DATASET RECORDS.
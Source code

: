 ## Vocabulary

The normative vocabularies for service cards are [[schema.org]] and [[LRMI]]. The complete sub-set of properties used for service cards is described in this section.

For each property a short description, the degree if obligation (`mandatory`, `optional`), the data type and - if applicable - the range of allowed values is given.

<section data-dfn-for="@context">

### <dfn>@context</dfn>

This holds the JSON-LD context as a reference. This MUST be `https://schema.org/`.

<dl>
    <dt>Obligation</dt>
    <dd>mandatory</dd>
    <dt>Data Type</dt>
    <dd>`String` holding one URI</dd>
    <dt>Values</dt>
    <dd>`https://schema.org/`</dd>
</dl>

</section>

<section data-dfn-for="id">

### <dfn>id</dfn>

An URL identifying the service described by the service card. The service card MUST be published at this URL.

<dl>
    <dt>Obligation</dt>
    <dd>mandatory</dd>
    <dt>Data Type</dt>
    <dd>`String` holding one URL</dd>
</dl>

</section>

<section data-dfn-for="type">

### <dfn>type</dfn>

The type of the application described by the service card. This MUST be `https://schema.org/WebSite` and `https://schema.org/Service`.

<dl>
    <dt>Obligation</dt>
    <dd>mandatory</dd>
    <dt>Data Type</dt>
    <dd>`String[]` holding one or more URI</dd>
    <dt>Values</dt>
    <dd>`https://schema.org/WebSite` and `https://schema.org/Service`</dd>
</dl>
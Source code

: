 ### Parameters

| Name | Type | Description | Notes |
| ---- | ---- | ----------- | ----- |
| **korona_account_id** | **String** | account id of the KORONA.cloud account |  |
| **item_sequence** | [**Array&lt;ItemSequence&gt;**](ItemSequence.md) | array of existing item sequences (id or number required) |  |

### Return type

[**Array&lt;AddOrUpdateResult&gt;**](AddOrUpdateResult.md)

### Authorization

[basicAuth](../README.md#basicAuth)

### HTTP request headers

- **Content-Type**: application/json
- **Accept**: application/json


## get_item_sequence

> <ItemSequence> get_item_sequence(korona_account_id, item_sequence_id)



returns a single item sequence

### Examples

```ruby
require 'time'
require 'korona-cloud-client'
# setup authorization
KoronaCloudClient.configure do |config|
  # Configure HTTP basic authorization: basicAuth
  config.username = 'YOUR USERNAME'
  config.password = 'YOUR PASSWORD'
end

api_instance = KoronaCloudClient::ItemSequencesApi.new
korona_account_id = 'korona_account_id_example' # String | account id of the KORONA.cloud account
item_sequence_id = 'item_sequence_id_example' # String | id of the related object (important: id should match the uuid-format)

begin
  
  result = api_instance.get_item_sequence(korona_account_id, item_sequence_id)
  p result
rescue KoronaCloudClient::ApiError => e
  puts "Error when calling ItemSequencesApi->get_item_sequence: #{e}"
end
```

ACTION ITEM. All lines in the entries above that hold the word "holding" need to be copied.

ANSWER TO THE EXERCISE.
    <dd>`String` holding one URI</dd>
    <dd>`String` holding one URL</dd>
    <dd>`String[]` holding one or more URI</dd>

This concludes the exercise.